From Madrid's 'golden triangle' of the Prado, Reina Sofia and Thyssen to Bilbao's iconic Guggenheim, Spain is an ideal destination for culture vultures.
But when you get sick of gazing at Goya, marveling at Miro and peering at Picasso, why not visit some of Spain's more, how shall we put it, specialized museums.
From a warehouse dedicated to funeral carriages to they garden full of explicit stone sculptures, The Local walks you through Spain's ten weirdest museums.
MUSEUM OF FUNERAL CARRIAGES, BARCELONA
If you tire of the traditional touristy sites of the Catalan capital and feel you’ve had enough of Gaudi architecture, modern art, and even shopping then why not take a break from culture and pop into this dusty old warehouse full of funeral paraphernalia.
THE TOILET MUSEUM, CIUDAD RODRIGO
It is worth a trip to the pretty walled city just to visit this very special museum dedicated to the toilet. Nowhere in the known world will one come across such a vast collection of chamber pots, the result of an obsessional local landlord who gifted his bizarre collection to the town in 2006. Visitors are not required to spend a penny while there.

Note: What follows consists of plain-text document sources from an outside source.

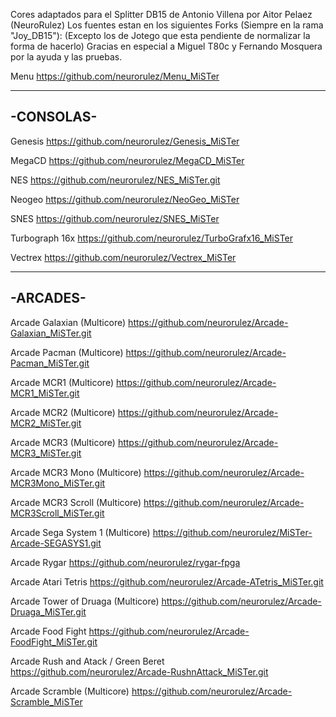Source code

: Cores adaptados para el Splitter DB15 de Antonio Villena por Aitor Pelaez (NeuroRulez)
Los fuentes estan en los siguientes Forks (Siempre en la rama "Joy_DB15"):
(Excepto los de Jotego que esta pendiente de normalizar la forma de hacerlo)
Gracias en especial a Miguel T80c y Fernando Mosquera por la ayuda y las pruebas.

Menu
https://github.com/neurorulez/Menu_MiSTer

----------
-CONSOLAS-
----------
Genesis
https://github.com/neurorulez/Genesis_MiSTer

MegaCD
https://github.com/neurorulez/MegaCD_MiSTer

NES
https://github.com/neurorulez/NES_MiSTer.git

Neogeo
https://github.com/neurorulez/NeoGeo_MiSTer

SNES
https://github.com/neurorulez/SNES_MiSTer

Turbograph 16x
https://github.com/neurorulez/TurboGrafx16_MiSTer

Vectrex
https://github.com/neurorulez/Vectrex_MiSTer

---------
-ARCADES-
---------
Arcade Galaxian (Multicore)
https://github.com/neurorulez/Arcade-Galaxian_MiSTer.git

Arcade Pacman (Multicore)
https://github.com/neurorulez/Arcade-Pacman_MiSTer.git

Arcade MCR1 (Multicore)
https://github.com/neurorulez/Arcade-MCR1_MiSTer.git

Arcade MCR2 (Multicore)
https://github.com/neurorulez/Arcade-MCR2_MiSTer.git

Arcade MCR3 (Multicore)
https://github.com/neurorulez/Arcade-MCR3_MiSTer.git

Arcade MCR3 Mono (Multicore)
https://github.com/neurorulez/Arcade-MCR3Mono_MiSTer.git

Arcade MCR3 Scroll (Multicore)
https://github.com/neurorulez/Arcade-MCR3Scroll_MiSTer.git

Arcade Sega System 1 (Multicore)
https://github.com/neurorulez/MiSTer-Arcade-SEGASYS1.git

Arcade Rygar
https://github.com/neurorulez/rygar-fpga

Arcade Atari Tetris
https://github.com/neurorulez/Arcade-ATetris_MiSTer.git

Arcade Tower of Druaga (Multicore)
https://github.com/neurorulez/Arcade-Druaga_MiSTer.git

Arcade Food Fight
https://github.com/neurorulez/Arcade-FoodFight_MiSTer.git

Arcade Rush and Atack / Green Beret
https://github.com/neurorulez/Arcade-RushnAttack_MiSTer.git

Arcade Scramble  (Multicore)
https://github.com/neurorulez/Arcade-Scramble_MiSTer
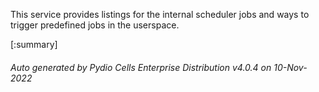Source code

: 






This service provides listings for the internal scheduler jobs and ways to trigger predefined jobs in the userspace.

[:summary]

###### Auto generated by Pydio Cells Enterprise Distribution v4.0.4 on 10-Nov-2022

The little town of Zugarramurdi, in northern Spain has the dubious honour of being the epicentre of the occult activity that led to the infamous Basque Witch Trials during the Spanish Inquisition. The museum recounts how dozens of women were ripped from their homes and put on trial, so if you’re looking for a Halloween day out, look no further.
THE VALLEY OF THE FALLEN, EL ESCORIAL:
It may not be everybody’s cup of tea, but this sinister epitaph to Dictator General Francisco Franco was carved out of rock by political prisoners. But don’t expect to learn anything about Spain’s darkest period in history because, apart from the name above Franco’s tomb, there is no information whatsoever.
This museum might even make some Fifty Shades of Grey fans blush. From guillotines, to clubs, to chastity belts, the torture museum explores all the sickening ways people were tortured and publicly humiliated in the Middle Ages and beyond.
Photo: Mike Mozart / Flickr
There’s nothing better than biting into a slice of juicy melon…or is there? What about a visit to the only museum in the world dedicated to the fruit and its farmers? The town of Villaconejos is home to generations of melon farmers and every Autumn celebrates its very own melon festival.
CAN GINEBREDA, GIRONA
Photo: Luis Reverter/Can Ginebreda
The “erotic wood” of Can Ginebreda features the work of sculptor, Xicu Cabanyes, whose work leaves little to the imagination. Maybe not the best place to take the kids on a day out, but a good chance to shake off your inhibitions and marvel at everything from giant phalluses to naked women carved from stone.
RATON PEREZ MUSEUM, MADRID
Photo: Cesar Ojeda/Flickr
While Spaniards may not have the tooth fairy, they do have a little mouse who does more or less the same job. Ratoncito Perez, the creature beloved by all Spanish children, first appeared in a story by Spanish author Luis Coloma in 1902. Now the mouse has his very own museum in Madrid, where you can find out all about him and his family (he has a wife and three children of course).
MUSEUM OF SALT AND PEPPER SHAKERS, GUADALEST:
Kitschy salt and pepper shakers are a staple of mom-and-pop shops and the kitchen decor of your great aunt Sue, but who would think that such innocuous seasoning-containers deserved their own museum? Spaniards do, or at least those in Guadalest. Marvel at all the strange ways that one can add flavour to their dinner.
MICROMINATURE MUSEUM, GUADALEST
Photo: Museo de Microminiaturas
Ever wanted to see a flea dressed as a bullfighter? Well now you can! The Microminature Museum, in Guadalest showcases some of the finest works of Manuel Ussá, one of the world’s best ‘microminaturists’. Marvel at the Statue of Liberty in the eye of a needle and Goya’s famous painting The Shootings of the 2nd of May painted onto a grain of rice. If you like your culture in small doses, this is the museum for you.